Excerpts from a dataset
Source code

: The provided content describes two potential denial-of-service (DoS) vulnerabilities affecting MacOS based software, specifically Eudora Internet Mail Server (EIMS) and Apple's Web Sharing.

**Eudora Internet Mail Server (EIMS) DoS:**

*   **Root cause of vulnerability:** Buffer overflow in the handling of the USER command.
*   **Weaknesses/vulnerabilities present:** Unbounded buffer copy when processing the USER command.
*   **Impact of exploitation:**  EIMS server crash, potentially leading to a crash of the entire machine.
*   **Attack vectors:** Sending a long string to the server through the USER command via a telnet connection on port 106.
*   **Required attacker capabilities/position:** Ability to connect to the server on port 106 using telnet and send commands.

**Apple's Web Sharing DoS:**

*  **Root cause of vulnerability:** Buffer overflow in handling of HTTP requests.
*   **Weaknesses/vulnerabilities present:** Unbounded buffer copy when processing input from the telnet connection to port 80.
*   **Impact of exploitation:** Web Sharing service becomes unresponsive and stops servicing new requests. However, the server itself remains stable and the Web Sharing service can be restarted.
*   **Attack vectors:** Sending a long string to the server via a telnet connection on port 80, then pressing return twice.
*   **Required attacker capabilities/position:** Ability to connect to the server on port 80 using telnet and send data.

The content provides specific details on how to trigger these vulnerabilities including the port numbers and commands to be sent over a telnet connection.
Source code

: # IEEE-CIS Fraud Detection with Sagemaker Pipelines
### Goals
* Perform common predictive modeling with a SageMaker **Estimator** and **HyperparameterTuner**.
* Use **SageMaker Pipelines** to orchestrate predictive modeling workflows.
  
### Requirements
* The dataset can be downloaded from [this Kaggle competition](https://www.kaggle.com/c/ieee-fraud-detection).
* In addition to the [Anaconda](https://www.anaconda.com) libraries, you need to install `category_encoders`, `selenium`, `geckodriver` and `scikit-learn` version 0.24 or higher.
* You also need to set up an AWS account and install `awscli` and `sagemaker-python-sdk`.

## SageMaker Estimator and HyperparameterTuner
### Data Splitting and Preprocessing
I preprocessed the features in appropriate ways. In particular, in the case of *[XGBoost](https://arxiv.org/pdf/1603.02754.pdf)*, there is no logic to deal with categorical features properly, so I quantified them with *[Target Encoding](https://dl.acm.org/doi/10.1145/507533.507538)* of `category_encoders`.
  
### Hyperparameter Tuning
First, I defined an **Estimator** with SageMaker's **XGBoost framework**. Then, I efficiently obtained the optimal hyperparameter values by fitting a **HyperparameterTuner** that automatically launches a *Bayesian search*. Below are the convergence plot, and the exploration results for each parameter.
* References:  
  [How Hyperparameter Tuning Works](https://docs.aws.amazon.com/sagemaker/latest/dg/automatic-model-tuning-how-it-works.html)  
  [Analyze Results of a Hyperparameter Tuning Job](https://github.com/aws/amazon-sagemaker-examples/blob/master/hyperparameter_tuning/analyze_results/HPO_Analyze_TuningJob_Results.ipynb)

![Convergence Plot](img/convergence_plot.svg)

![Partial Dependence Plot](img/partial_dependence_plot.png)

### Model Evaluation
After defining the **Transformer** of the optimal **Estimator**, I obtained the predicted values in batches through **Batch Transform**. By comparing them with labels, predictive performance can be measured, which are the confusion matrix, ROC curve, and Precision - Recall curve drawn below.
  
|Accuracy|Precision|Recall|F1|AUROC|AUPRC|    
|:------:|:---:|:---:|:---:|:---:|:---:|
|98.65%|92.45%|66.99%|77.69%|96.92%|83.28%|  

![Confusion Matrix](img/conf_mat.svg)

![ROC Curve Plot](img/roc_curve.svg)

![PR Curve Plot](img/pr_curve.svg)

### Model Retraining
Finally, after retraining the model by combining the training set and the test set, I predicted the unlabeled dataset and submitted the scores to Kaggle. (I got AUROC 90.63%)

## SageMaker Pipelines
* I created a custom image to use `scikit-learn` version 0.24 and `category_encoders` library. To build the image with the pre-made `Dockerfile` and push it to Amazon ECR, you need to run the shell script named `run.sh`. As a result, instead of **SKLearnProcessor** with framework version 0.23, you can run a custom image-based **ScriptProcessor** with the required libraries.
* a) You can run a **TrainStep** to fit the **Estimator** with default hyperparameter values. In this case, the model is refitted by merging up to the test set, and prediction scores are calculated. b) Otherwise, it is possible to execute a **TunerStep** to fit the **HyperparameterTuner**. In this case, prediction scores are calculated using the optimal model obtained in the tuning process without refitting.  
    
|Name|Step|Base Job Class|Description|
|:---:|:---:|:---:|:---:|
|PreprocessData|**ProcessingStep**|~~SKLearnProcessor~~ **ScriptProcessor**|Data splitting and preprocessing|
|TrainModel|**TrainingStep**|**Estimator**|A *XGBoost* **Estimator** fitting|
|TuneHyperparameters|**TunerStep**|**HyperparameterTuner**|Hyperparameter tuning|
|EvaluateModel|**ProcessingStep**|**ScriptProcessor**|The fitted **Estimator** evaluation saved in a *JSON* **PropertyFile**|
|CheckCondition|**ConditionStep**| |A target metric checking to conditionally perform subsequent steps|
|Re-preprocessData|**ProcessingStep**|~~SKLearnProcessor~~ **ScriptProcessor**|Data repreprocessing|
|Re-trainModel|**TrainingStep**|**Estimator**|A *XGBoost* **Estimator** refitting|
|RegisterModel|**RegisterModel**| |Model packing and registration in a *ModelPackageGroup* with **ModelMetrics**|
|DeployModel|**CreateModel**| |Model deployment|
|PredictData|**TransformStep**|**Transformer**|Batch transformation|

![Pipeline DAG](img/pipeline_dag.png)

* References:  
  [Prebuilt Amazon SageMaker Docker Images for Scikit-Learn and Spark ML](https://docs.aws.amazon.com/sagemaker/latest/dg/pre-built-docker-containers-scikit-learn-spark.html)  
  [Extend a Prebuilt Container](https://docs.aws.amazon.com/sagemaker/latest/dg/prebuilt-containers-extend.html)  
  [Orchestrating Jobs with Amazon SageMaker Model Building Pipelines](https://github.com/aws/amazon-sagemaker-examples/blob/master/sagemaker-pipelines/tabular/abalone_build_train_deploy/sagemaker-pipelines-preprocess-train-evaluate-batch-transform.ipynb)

Action item |
Going back over the entries above, copy word for word every line from the one that has "The content provides" on through the one that has "SageMaker **Estimator** and **HyperparameterTuner**.".

Exercise solution |
The content provides specific details on how to trigger these vulnerabilities including the port numbers and commands to be sent over a telnet connection.
Source code

: # IEEE-CIS Fraud Detection with Sagemaker Pipelines
### Goals
* Perform common predictive modeling with a SageMaker **Estimator** and **HyperparameterTuner**.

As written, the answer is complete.